Required action:
If pictures appear, leave them out, and return exactly the lines from the one holding "- [ ] Añadair" through the last line of the listing below.

── Extracted data

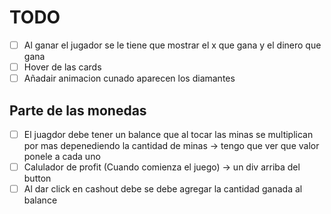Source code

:# TODO

- [ ] Al ganar el jugador se le tiene que mostrar el x que gana y el dinero que gana
- [ ] Hover de las cards
- [ ] Añadair animacion cunado aparecen los diamantes

## Parte de las monedas
- [ ] El juagdor debe tener un balance que al tocar las minas se multiplican por mas depenediendo la cantidad de minas -> tengo que ver que valor ponele a cada uno
- [ ] Calulador de profit (Cuando comienza el juego) -> un div arriba del button
- [ ] Al dar click en cashout debe se debe agregar la cantidad ganada al balance
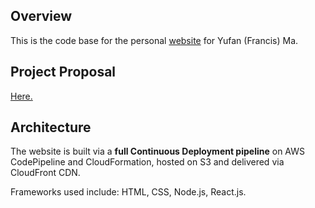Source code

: ## Overview 
This is the code base for the personal <a href="https://yufanma.com">website</a> for Yufan (Francis) Ma.

## Project Proposal
<a href="https://docs.google.com/document/d/1Yb5rhuk_6lzOHp8BvC4A0mJ0WPtVT_mtzF1-JQ6r3-Y/edit?usp=sharing">Here.</a>

## Architecture
The website is built via a <b>full Continuous Deployment pipeline</b> on AWS CodePipeline and CloudFormation, hosted on S3 and delivered via CloudFront CDN.

Frameworks used include: HTML, CSS, Node.js, React.js.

────

Answer to this problem:
- [ ] Añadair animacion cunado aparecen los diamantes

## Parte de las monedas
- [ ] El juagdor debe tener un balance que al tocar las minas se multiplican por mas depenediendo la cantidad de minas -> tengo que ver que valor ponele a cada uno
- [ ] Calulador de profit (Cuando comienza el juego) -> un div arriba del button
- [ ] Al dar click en cashout debe se debe agregar la cantidad ganada al balance
Source code

: ## Overview 
This is the code base for the personal <a href="https://yufanma.com">website</a> for Yufan (Francis) Ma.

## Project Proposal
<a href="https://docs.google.com/document/d/1Yb5rhuk_6lzOHp8BvC4A0mJ0WPtVT_mtzF1-JQ6r3-Y/edit?usp=sharing">Here.</a>

## Architecture
The website is built via a <b>full Continuous Deployment pipeline</b> on AWS CodePipeline and CloudFormation, hosted on S3 and delivered via CloudFront CDN.

Frameworks used include: HTML, CSS, Node.js, React.js.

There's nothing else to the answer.